Exercise instructions:
Below this task are records; return each one exactly and omit its images.
************
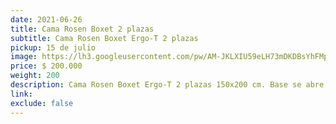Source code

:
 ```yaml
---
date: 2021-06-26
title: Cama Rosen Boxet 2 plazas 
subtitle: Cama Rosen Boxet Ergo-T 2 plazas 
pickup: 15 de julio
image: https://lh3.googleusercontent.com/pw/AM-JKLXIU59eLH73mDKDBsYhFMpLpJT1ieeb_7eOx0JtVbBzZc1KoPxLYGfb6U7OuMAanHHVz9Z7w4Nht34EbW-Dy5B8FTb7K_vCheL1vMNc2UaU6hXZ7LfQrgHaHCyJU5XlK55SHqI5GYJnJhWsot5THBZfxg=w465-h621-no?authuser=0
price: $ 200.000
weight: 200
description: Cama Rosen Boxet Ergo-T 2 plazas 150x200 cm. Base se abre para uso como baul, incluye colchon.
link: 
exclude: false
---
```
************
Result:
Source code

:
 ```yaml
---
date: 2021-06-26
title: Cama Rosen Boxet 2 plazas 
subtitle: Cama Rosen Boxet Ergo-T 2 plazas 
pickup: 15 de julio
image: https://lh3.googleusercontent.com/pw/AM-JKLXIU59eLH73mDKDBsYhFMpLpJT1ieeb_7eOx0JtVbBzZc1KoPxLYGfb6U7OuMAanHHVz9Z7w4Nht34EbW-Dy5B8FTb7K_vCheL1vMNc2UaU6hXZ7LfQrgHaHCyJU5XlK55SHqI5GYJnJhWsot5THBZfxg=w465-h621-no?authuser=0
price: $ 200.000
weight: 200
description: Cama Rosen Boxet Ergo-T 2 plazas 150x200 cm. Base se abre para uso como baul, incluye colchon.
link: 
exclude: false
---
```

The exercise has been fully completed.